1. What about the sacraments?
The sacraments (or ordinances) are beautiful gifts that God has given to His church. Both baptism and the Lord's Supper remind us of what Christ has accomplished and reassure us of our new lives in Him. They should be joyful acts that unify Christ's church and glorify God.
Although they have spiritual significance, the sacraments are performed by man. We baptize. We partake of the Lord's table. Therefore, these are works (good ones at that). Because works in no way contribute to the basis of our justification, we can conclude with confidence that neither baptism nor the Lord's Supper is required for justification, and therefore, salvation.

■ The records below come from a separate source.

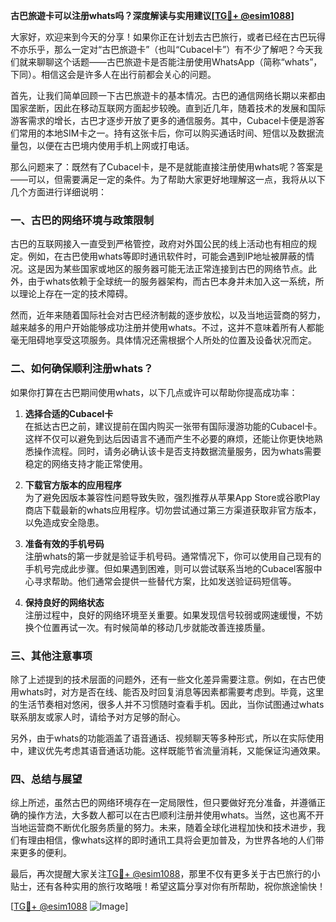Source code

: **古巴旅遊卡可以注册whats吗？深度解读与实用建议[[TG💪+ @esim1088](https://t.me/s/esim1088)]**

大家好，欢迎来到今天的分享！如果你正在计划去古巴旅行，或者已经在古巴玩得不亦乐乎，那么一定对“古巴旅遊卡”（也叫“Cubacel卡”）有不少了解吧？今天我们就来聊聊这个话题——古巴旅遊卡是否能注册使用WhatsApp（简称“whats”，下同）。相信这会是许多人在出行前都会关心的问题。

首先，让我们简单回顾一下古巴旅遊卡的基本情况。古巴的通信网络长期以来都由国家垄断，因此在移动互联网方面起步较晚。直到近几年，随着技术的发展和国际游客需求的增长，古巴才逐步开放了更多的通信服务。其中，Cubacel卡便是游客们常用的本地SIM卡之一。持有这张卡后，你可以购买通话时间、短信以及数据流量包，以便在古巴境内使用手机上网或打电话。

那么问题来了：既然有了Cubacel卡，是不是就能直接注册使用whats呢？答案是——可以，但需要满足一定的条件。为了帮助大家更好地理解这一点，我将从以下几个方面进行详细说明：

### 一、古巴的网络环境与政策限制

古巴的互联网接入一直受到严格管控，政府对外国公民的线上活动也有相应的规定。例如，在古巴使用whats等即时通讯软件时，可能会遇到IP地址被屏蔽的情况。这是因为某些国家或地区的服务器可能无法正常连接到古巴的网络节点。此外，由于whats依赖于全球统一的服务器架构，而古巴本身并未加入这一系统，所以理论上存在一定的技术障碍。

然而，近年来随着国际社会对古巴经济制裁的逐步放松，以及当地运营商的努力，越来越多的用户开始能够成功注册并使用whats。不过，这并不意味着所有人都能毫无阻碍地享受这项服务。具体情况还需根据个人所处的位置及设备状况而定。

### 二、如何确保顺利注册whats？

如果你打算在古巴期间使用whats，以下几点或许可以帮助你提高成功率：

1. **选择合适的Cubacel卡**  
   在抵达古巴之前，建议提前在国内购买一张带有国际漫游功能的Cubacel卡。这样不仅可以避免到达后因语言不通而产生不必要的麻烦，还能让你更快地熟悉操作流程。同时，请务必确认该卡是否支持数据流量服务，因为whats需要稳定的网络支持才能正常使用。

2. **下载官方版本的应用程序**  
   为了避免因版本兼容性问题导致失败，强烈推荐从苹果App Store或谷歌Play商店下载最新的whats应用程序。切勿尝试通过第三方渠道获取非官方版本，以免造成安全隐患。

3. **准备有效的手机号码**  
   注册whats的第一步就是验证手机号码。通常情况下，你可以使用自己现有的手机号完成此步骤。但如果遇到困难，则可以尝试联系当地的Cubacel客服中心寻求帮助。他们通常会提供一些替代方案，比如发送验证码短信等。

4. **保持良好的网络状态**  
   注册过程中，良好的网络环境至关重要。如果发现信号较弱或网速缓慢，不妨换个位置再试一次。有时候简单的移动几步就能改善连接质量。

### 三、其他注意事项

除了上述提到的技术层面的问题外，还有一些文化差异需要注意。例如，在古巴使用whats时，对方是否在线、能否及时回复消息等因素都需要考虑到。毕竟，这里的生活节奏相对悠闲，很多人并不习惯随时查看手机。因此，当你试图通过whats联系朋友或家人时，请给予对方足够的耐心。

另外，由于whats的功能涵盖了语音通话、视频聊天等多种形式，所以在实际使用中，建议优先考虑其语音通话功能。这样既能节省流量消耗，又能保证沟通效果。

### 四、总结与展望

综上所述，虽然古巴的网络环境存在一定局限性，但只要做好充分准备，并遵循正确的操作方法，大多数人都可以在古巴顺利注册并使用whats。当然，这也离不开当地运营商不断优化服务质量的努力。未来，随着全球化进程加快和技术进步，我们有理由相信，像whats这样的即时通讯工具将会更加普及，为世界各地的人们带来更多的便利。

最后，再次提醒大家关注[TG💪+ @esim1088](https://t.me/s/esim1088)，那里不仅有更多关于古巴旅行的小贴士，还有各种实用的旅行攻略哦！希望这篇分享对你有所帮助，祝你旅途愉快！

[[TG💪+ @esim1088](https://t.me/s/esim1088) ![Image](https://i.postimg.cc/4NQfJmqS/Snipaste-2025-05-13-00-14-12.png)]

2. What about The Apostles' Creed?
I have read and heard Christians who say that The Apostles' Creed spells out salvation sufficiently. The thinking (by some) is that the truths stated in this creed are all we need and that anything more specific divides the church.
As for me, I believe that while The Apostles' Creed is accurate, I do not believe it is sufficient. In other words, it leaves out a great deal of important information about salvation. Specifically, it does not speak to how guilty man can be made righteous before holy God. In other words, how is man justified?
Let's remember that all creeds are man-made documents, and therefore are not perfect. While I embrace the great truths of this document, I believe it is lacking in key areas.
3. Is it necessary to believe it for salvation?
Another way to ask this is, "Does a person have to believe in justification by faith alone in order to be saved?"
Or, with more words, "Does someone have to believe in justification by faith alone in order to be justified by faith alone?"
I'll admit that this is a difficult one.
First, in order to have a full and accurate understanding of the gospel, I believe that a person must believe in justification by faith alone.
Second, different people may believe this doctrine but state it differently (thus causing some difficulty in discussion).
Third, we are all faulty and therefore probably do not perfectly understand all nuances of the gospel.
Fourth, God is gracious.
Keeping all that in mind, I believe that a person can be saved even if he believes that some combination of faith and works leads to justification. However, I could be wrong and therefore would not want to be that person. If that person is relying on faith (but just happens to believe works are beneficial), then I think he will be saved. If, on the other hand, that person is actually relying on good works for salvation, then I fear for His soul.
Ultimately salvation is of the Lord. He will justify whomever He wills. Some will probably be justified by God even though they hold some faulty beliefs about this issue. Again, I'd rather not test God on that one.
The scriptures are clear. God justifies based on faith. This leads to good works. Let's not confuse the two.